• **Aim of the task**: Find each line below that includes "Hint", then copy it.

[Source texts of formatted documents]
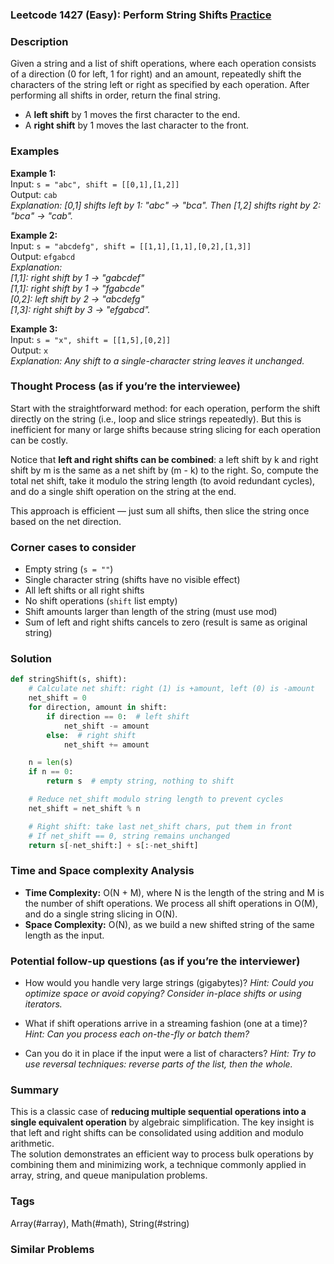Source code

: ### Leetcode 1427 (Easy): Perform String Shifts [Practice](https://leetcode.com/problems/perform-string-shifts)

### Description  
Given a string and a list of shift operations, where each operation consists of a direction (0 for left, 1 for right) and an amount, repeatedly shift the characters of the string left or right as specified by each operation. After performing all shifts in order, return the final string.  
- A **left shift** by 1 moves the first character to the end.
- A **right shift** by 1 moves the last character to the front.

### Examples  

**Example 1:**  
Input: `s = "abc", shift = [[0,1],[1,2]]`  
Output: `cab`  
*Explanation: [0,1] shifts left by 1: "abc" → "bca". Then [1,2] shifts right by 2: "bca" → "cab".*

**Example 2:**  
Input: `s = "abcdefg", shift = [[1,1],[1,1],[0,2],[1,3]]`  
Output: `efgabcd`  
*Explanation:  
[1,1]: right shift by 1 → "gabcdef"  
[1,1]: right shift by 1 → "fgabcde"  
[0,2]: left shift by 2 → "abcdefg"  
[1,3]: right shift by 3 → "efgabcd".*

**Example 3:**  
Input: `s = "x", shift = [[1,5],[0,2]]`  
Output: `x`  
*Explanation: Any shift to a single-character string leaves it unchanged.*

### Thought Process (as if you’re the interviewee)  
Start with the straightforward method: for each operation, perform the shift directly on the string (i.e., loop and slice strings repeatedly). But this is inefficient for many or large shifts because string slicing for each operation can be costly.

Notice that **left and right shifts can be combined**: a left shift by k and right shift by m is the same as a net shift by (m - k) to the right. So, compute the total net shift, take it modulo the string length (to avoid redundant cycles), and do a single shift operation on the string at the end.

This approach is efficient — just sum all shifts, then slice the string once based on the net direction.

### Corner cases to consider  
- Empty string (`s = ""`)
- Single character string (shifts have no visible effect)
- All left shifts or all right shifts
- No shift operations (`shift` list empty)
- Shift amounts larger than length of the string (must use mod)
- Sum of left and right shifts cancels to zero (result is same as original string)

### Solution

```python
def stringShift(s, shift):
    # Calculate net shift: right (1) is +amount, left (0) is -amount
    net_shift = 0
    for direction, amount in shift:
        if direction == 0:  # left shift
            net_shift -= amount
        else:  # right shift
            net_shift += amount

    n = len(s)
    if n == 0:
        return s  # empty string, nothing to shift

    # Reduce net_shift modulo string length to prevent cycles
    net_shift = net_shift % n

    # Right shift: take last net_shift chars, put them in front
    # If net_shift == 0, string remains unchanged
    return s[-net_shift:] + s[:-net_shift]
```

### Time and Space complexity Analysis  

- **Time Complexity:** O(N + M), where N is the length of the string and M is the number of shift operations. We process all shift operations in O(M), and do a single string slicing in O(N).
- **Space Complexity:** O(N), as we build a new shifted string of the same length as the input.

### Potential follow-up questions (as if you’re the interviewer)  

- How would you handle very large strings (gigabytes)?
  *Hint: Could you optimize space or avoid copying? Consider in-place shifts or using iterators.*

- What if shift operations arrive in a streaming fashion (one at a time)?
  *Hint: Can you process each on-the-fly or batch them?*

- Can you do it in place if the input were a list of characters?
  *Hint: Try to use reversal techniques: reverse parts of the list, then the whole.*

### Summary
This is a classic case of **reducing multiple sequential operations into a single equivalent operation** by algebraic simplification. The key insight is that left and right shifts can be consolidated using addition and modulo arithmetic.  
The solution demonstrates an efficient way to process bulk operations by combining them and minimizing work, a technique commonly applied in array, string, and queue manipulation problems.

### Tags
Array(#array), Math(#math), String(#string)

### Similar Problems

• **Response below**:
  *Hint: Could you optimize space or avoid copying? Consider in-place shifts or using iterators.*
  *Hint: Can you process each on-the-fly or batch them?*
  *Hint: Try to use reversal techniques: reverse parts of the list, then the whole.*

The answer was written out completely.